** TASK INPUT follows **

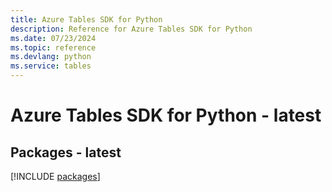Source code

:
 ```yaml
---
title: Azure Tables SDK for Python
description: Reference for Azure Tables SDK for Python
ms.date: 07/23/2024
ms.topic: reference
ms.devlang: python
ms.service: tables
---
```

# Azure Tables SDK for Python - latest
## Packages - latest
[!INCLUDE [packages](tables-index.md)]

** End of TASK INPUT **

YOUR ASSIGNMENT: Exactly the lines from the one containing "# Azure Tables SDK for Python - latest" through the last line of the records are to be transcribed, both endpoints included.

SOLUTION TO THIS TASK:
# Azure Tables SDK for Python - latest
## Packages - latest
[!INCLUDE [packages](tables-index.md)]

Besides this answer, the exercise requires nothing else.